Requirement →
Whenever a line in the material below includes "execution", copy that line.

Listed records →

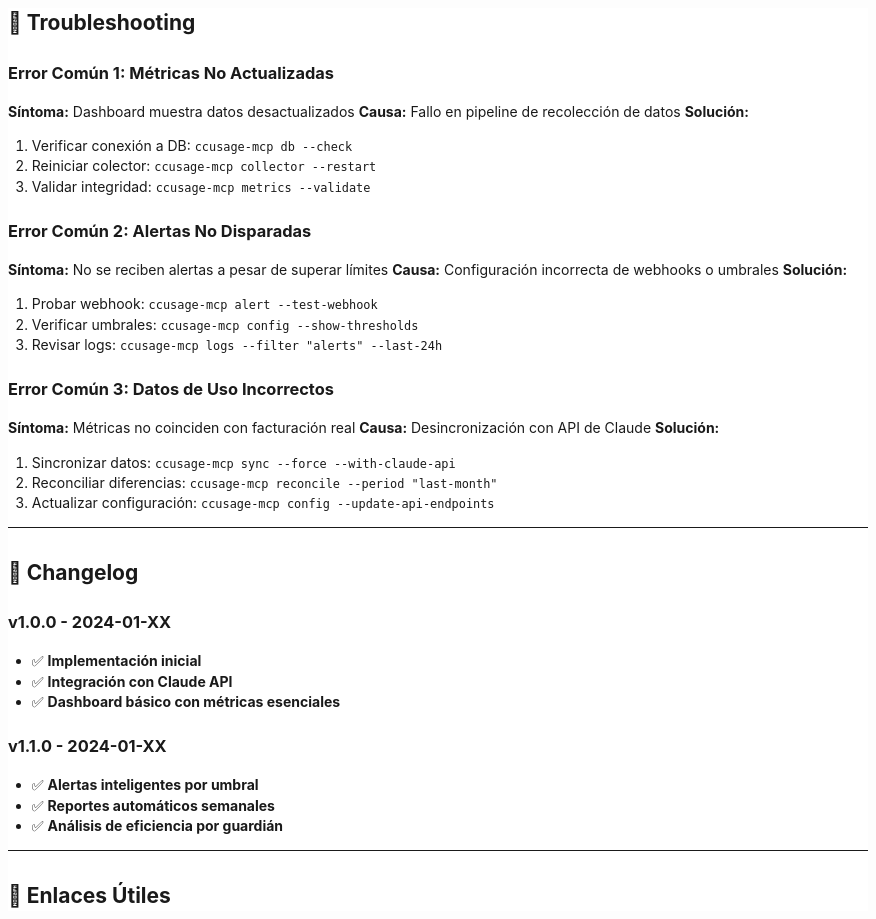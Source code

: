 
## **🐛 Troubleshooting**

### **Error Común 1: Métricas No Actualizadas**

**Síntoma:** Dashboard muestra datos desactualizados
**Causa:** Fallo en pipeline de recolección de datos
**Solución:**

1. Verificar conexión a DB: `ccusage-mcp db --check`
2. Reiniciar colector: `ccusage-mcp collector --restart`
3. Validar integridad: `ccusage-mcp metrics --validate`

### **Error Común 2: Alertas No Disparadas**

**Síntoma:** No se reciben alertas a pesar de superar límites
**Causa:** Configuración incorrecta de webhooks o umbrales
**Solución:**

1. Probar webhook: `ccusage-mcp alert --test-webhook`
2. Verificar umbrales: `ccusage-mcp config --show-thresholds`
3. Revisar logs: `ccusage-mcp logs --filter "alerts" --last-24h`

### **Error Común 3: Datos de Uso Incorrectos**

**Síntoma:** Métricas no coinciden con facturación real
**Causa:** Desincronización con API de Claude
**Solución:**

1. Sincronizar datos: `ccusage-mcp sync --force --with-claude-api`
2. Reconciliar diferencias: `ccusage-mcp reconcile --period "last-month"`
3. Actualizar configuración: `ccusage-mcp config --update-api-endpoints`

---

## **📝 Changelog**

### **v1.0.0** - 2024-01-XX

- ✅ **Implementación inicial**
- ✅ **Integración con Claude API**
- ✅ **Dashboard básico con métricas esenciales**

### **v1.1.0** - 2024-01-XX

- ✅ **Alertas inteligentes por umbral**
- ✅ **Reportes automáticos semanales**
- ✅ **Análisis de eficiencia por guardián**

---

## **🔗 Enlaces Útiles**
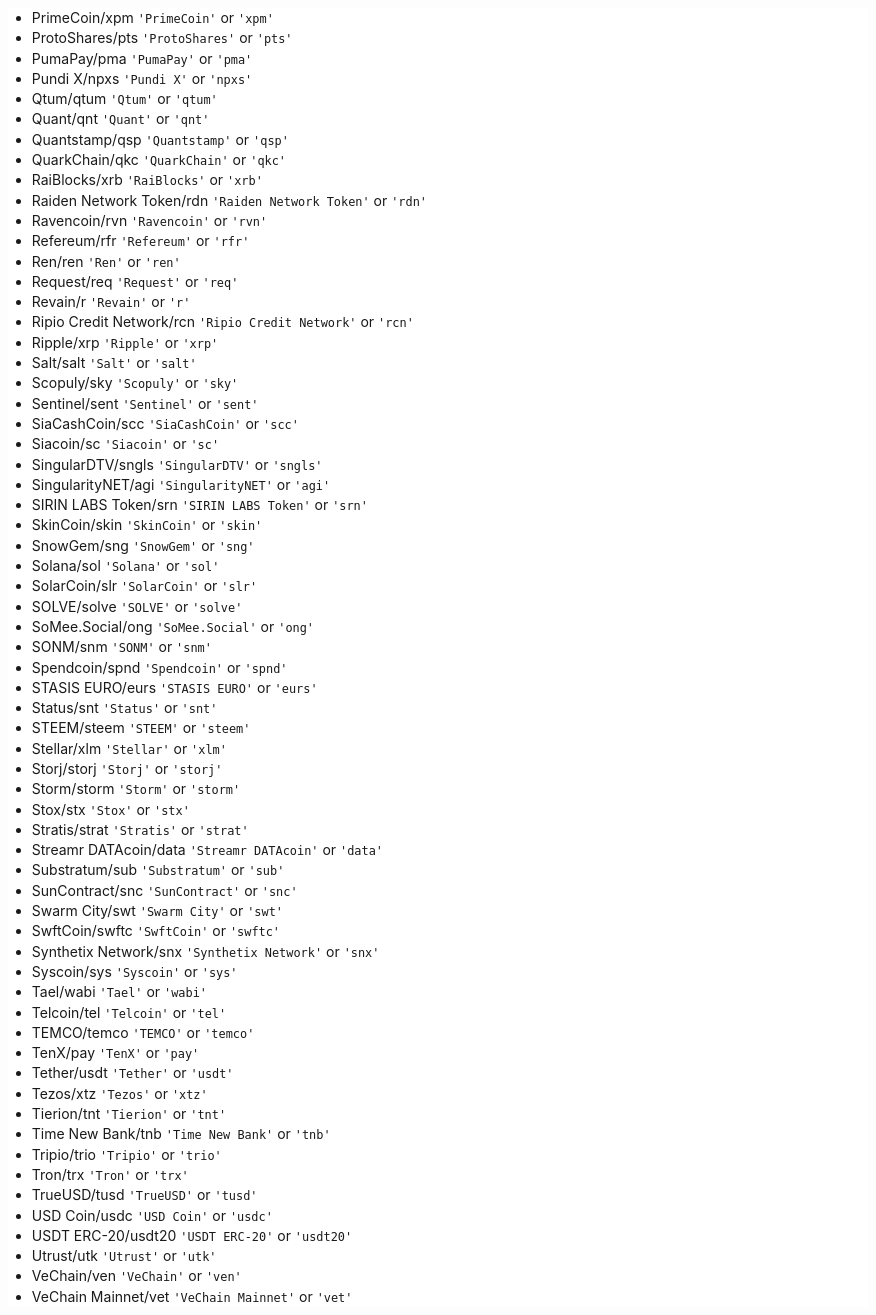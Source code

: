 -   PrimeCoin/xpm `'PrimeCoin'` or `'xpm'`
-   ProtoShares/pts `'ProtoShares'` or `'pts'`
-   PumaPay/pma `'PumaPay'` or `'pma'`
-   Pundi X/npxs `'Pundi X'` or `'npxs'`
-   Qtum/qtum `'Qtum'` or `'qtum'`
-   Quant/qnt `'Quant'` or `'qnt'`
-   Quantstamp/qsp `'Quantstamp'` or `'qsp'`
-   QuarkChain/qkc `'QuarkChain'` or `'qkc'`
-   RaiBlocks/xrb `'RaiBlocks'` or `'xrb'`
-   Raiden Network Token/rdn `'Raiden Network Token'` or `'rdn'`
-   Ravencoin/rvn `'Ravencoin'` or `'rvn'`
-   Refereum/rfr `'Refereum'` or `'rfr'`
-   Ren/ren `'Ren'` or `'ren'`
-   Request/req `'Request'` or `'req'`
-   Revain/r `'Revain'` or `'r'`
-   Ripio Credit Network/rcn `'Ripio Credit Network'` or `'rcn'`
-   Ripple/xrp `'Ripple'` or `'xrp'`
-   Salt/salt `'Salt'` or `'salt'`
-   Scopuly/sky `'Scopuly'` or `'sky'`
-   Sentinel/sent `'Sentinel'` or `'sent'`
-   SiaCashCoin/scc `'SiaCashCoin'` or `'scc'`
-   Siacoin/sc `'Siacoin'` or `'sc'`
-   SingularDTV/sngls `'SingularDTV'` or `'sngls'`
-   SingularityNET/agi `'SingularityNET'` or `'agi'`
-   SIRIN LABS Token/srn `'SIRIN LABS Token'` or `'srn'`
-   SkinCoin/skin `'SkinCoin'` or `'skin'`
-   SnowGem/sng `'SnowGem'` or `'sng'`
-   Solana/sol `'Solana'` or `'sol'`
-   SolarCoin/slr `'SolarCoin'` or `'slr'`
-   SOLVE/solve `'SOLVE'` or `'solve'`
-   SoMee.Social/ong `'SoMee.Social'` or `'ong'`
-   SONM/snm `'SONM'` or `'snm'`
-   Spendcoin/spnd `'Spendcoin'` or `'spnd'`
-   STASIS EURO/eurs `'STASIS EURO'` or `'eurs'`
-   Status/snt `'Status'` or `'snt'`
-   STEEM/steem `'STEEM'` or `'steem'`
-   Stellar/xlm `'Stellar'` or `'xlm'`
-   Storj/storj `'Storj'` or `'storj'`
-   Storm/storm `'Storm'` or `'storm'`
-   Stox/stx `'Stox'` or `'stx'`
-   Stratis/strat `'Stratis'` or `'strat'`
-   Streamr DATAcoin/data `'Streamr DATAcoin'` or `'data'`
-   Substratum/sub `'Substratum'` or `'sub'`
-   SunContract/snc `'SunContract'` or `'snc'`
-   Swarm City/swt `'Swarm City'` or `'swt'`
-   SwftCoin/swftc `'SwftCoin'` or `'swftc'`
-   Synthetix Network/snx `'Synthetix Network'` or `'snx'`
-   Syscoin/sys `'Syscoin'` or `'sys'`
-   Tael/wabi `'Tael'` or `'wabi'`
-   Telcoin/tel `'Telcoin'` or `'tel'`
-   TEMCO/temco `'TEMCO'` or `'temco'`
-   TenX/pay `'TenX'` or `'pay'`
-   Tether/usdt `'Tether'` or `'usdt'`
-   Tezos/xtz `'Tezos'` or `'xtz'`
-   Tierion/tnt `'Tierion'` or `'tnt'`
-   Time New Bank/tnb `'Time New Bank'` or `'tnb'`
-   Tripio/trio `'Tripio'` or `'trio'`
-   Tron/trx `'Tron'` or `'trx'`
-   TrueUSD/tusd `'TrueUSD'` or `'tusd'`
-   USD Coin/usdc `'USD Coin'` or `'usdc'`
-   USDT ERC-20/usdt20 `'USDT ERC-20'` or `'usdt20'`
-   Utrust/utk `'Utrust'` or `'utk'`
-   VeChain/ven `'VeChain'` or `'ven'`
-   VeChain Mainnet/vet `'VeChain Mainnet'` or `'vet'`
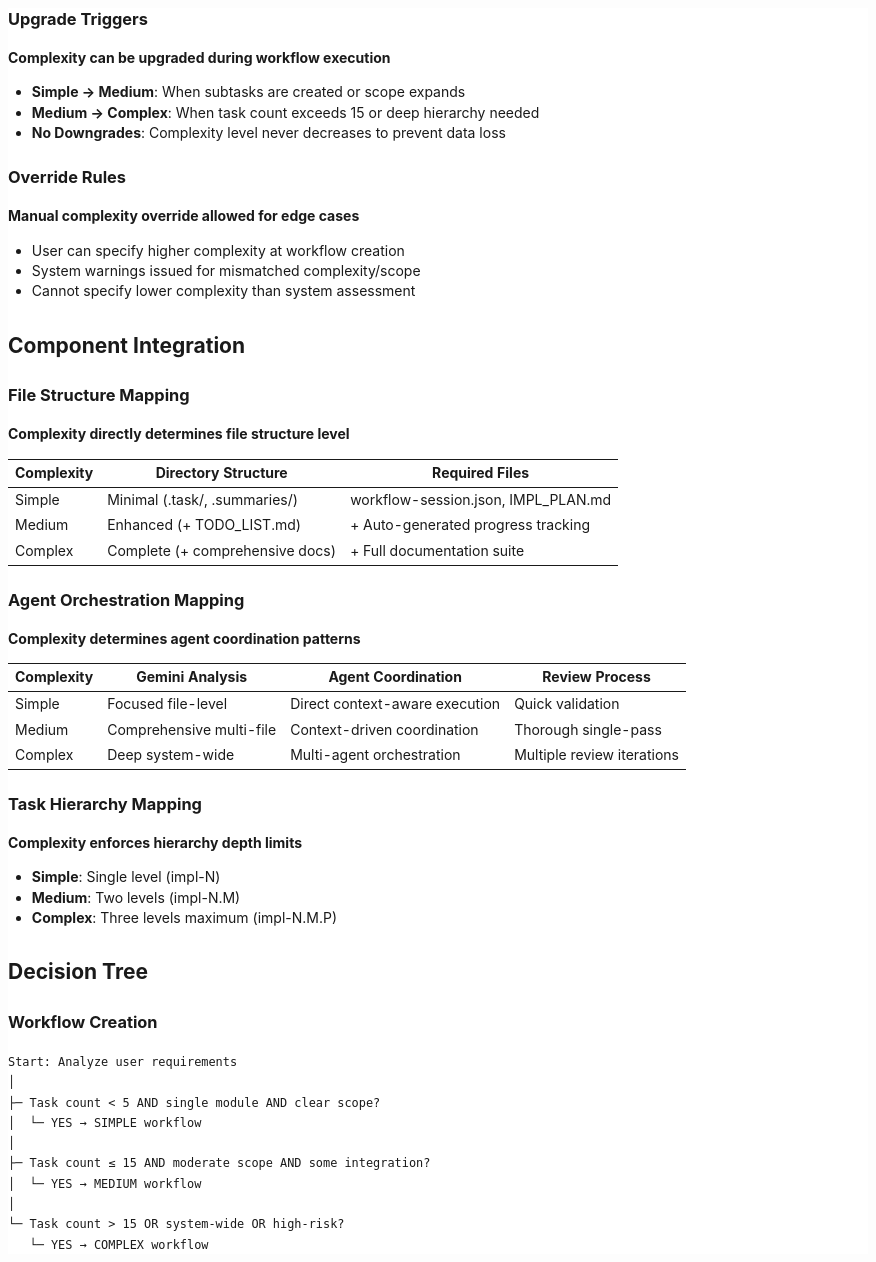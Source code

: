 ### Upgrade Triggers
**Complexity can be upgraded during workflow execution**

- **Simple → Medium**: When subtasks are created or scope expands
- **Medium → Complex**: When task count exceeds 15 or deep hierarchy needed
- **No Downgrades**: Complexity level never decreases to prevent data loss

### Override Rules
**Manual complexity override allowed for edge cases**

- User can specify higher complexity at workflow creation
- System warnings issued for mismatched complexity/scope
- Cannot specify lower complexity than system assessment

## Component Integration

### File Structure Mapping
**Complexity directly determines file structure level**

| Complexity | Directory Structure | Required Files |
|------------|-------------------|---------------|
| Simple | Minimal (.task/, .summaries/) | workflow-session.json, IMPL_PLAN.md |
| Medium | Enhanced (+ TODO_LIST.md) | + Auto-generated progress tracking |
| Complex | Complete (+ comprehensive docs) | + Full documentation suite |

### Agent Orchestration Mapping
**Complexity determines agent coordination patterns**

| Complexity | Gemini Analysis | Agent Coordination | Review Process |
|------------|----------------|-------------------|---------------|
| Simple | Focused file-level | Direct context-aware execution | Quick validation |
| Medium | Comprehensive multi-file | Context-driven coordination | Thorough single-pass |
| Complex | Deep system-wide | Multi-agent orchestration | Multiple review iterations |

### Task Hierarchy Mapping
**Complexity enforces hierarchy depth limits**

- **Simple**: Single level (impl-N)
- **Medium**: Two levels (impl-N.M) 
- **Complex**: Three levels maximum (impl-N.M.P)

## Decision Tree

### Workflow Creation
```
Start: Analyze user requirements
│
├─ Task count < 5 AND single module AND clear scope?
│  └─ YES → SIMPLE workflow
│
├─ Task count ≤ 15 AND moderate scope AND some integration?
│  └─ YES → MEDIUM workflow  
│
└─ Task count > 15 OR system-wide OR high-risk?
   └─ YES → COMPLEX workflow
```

Answer to this task →
**Complexity can be upgraded during workflow execution**
| Simple | Focused file-level | Direct context-aware execution | Quick validation |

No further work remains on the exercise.